### DATA TO EXAMINE
★ ★ ★ ★
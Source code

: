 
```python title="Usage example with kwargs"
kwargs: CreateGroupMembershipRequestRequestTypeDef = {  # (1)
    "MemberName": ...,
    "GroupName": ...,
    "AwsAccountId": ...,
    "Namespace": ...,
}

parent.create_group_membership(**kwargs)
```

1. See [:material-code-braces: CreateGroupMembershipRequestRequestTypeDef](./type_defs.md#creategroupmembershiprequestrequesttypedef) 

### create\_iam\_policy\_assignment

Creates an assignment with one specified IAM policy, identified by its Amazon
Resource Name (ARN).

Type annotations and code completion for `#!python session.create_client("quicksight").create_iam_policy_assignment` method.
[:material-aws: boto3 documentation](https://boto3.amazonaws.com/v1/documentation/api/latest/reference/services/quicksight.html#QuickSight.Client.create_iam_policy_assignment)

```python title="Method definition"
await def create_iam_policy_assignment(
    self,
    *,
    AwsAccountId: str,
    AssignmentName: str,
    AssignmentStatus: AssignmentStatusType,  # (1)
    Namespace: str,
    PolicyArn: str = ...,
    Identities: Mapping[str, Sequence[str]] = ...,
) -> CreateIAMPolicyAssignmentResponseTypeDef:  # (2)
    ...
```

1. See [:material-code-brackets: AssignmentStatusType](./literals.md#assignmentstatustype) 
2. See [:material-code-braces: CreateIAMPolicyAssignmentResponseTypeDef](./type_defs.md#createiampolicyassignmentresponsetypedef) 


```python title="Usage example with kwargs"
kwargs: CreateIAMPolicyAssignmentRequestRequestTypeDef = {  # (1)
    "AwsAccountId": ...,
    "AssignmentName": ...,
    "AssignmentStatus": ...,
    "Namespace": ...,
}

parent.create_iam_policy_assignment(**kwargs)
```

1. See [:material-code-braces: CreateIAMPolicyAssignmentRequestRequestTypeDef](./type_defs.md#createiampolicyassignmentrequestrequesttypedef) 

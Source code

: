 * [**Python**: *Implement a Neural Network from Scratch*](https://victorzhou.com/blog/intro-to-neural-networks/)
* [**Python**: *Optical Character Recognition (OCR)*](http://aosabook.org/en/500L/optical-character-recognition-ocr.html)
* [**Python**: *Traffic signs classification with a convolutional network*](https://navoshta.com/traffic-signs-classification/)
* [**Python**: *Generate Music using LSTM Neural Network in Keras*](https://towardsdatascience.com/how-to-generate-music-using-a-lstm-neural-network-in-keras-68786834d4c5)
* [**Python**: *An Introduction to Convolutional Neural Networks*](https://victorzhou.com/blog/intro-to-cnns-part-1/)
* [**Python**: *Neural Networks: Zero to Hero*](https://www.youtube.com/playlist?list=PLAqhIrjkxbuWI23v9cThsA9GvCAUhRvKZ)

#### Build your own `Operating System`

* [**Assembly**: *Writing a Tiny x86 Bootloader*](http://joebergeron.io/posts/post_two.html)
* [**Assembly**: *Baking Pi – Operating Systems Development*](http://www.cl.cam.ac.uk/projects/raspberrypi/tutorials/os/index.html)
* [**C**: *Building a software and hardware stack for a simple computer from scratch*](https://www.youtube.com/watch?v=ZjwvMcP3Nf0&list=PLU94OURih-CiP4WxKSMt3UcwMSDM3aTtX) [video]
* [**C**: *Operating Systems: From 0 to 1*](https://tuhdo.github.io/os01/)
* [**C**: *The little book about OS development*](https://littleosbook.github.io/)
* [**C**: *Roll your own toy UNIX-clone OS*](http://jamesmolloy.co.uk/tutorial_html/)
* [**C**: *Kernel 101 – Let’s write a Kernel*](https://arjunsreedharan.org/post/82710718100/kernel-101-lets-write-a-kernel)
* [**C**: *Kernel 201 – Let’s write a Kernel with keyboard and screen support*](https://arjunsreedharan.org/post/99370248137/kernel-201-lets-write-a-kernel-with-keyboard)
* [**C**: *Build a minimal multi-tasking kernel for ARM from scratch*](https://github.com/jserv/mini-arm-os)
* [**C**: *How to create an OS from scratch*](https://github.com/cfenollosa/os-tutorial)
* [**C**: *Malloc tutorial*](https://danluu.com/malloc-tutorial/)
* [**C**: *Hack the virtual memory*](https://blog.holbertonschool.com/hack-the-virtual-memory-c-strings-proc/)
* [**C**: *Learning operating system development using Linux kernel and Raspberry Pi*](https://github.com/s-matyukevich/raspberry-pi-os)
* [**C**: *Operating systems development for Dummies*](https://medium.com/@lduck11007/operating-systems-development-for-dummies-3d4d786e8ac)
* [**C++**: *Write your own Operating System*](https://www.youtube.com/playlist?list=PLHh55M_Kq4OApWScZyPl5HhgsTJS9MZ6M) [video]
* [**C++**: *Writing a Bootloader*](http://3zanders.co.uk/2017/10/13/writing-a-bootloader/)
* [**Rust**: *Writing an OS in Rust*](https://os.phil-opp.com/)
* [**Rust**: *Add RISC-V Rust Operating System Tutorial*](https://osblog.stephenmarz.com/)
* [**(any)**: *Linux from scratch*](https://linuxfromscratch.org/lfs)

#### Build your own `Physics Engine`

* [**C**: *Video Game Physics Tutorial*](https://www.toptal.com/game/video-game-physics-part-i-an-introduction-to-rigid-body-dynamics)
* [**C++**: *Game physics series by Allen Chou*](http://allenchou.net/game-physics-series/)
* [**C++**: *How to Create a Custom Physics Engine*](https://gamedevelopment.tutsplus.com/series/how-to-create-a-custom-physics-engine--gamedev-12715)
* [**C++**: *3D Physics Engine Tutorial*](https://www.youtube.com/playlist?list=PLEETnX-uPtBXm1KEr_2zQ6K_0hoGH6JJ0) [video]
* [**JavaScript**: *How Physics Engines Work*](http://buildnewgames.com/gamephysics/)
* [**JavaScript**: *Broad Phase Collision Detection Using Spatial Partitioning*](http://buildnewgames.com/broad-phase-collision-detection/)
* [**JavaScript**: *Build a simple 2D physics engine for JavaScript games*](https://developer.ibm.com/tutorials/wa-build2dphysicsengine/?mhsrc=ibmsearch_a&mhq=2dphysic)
★ ★ ★ ★
### EXERCISE AIM
I'd like the lines above from the one with "[**C**: *Kernel 101" up to and including the one with "by Allen Chou*](http://allenchou.net/game-physics-series/)" copied exactly, with no other lines.

### TASK RESPONSE
* [**C**: *Kernel 101 – Let’s write a Kernel*](https://arjunsreedharan.org/post/82710718100/kernel-101-lets-write-a-kernel)
* [**C**: *Kernel 201 – Let’s write a Kernel with keyboard and screen support*](https://arjunsreedharan.org/post/99370248137/kernel-201-lets-write-a-kernel-with-keyboard)
* [**C**: *Build a minimal multi-tasking kernel for ARM from scratch*](https://github.com/jserv/mini-arm-os)
* [**C**: *How to create an OS from scratch*](https://github.com/cfenollosa/os-tutorial)
* [**C**: *Malloc tutorial*](https://danluu.com/malloc-tutorial/)
* [**C**: *Hack the virtual memory*](https://blog.holbertonschool.com/hack-the-virtual-memory-c-strings-proc/)
* [**C**: *Learning operating system development using Linux kernel and Raspberry Pi*](https://github.com/s-matyukevich/raspberry-pi-os)
* [**C**: *Operating systems development for Dummies*](https://medium.com/@lduck11007/operating-systems-development-for-dummies-3d4d786e8ac)
* [**C++**: *Write your own Operating System*](https://www.youtube.com/playlist?list=PLHh55M_Kq4OApWScZyPl5HhgsTJS9MZ6M) [video]
* [**C++**: *Writing a Bootloader*](http://3zanders.co.uk/2017/10/13/writing-a-bootloader/)
* [**Rust**: *Writing an OS in Rust*](https://os.phil-opp.com/)
* [**Rust**: *Add RISC-V Rust Operating System Tutorial*](https://osblog.stephenmarz.com/)
* [**(any)**: *Linux from scratch*](https://linuxfromscratch.org/lfs)

#### Build your own `Physics Engine`

* [**C**: *Video Game Physics Tutorial*](https://www.toptal.com/game/video-game-physics-part-i-an-introduction-to-rigid-body-dynamics)
* [**C++**: *Game physics series by Allen Chou*](http://allenchou.net/game-physics-series/)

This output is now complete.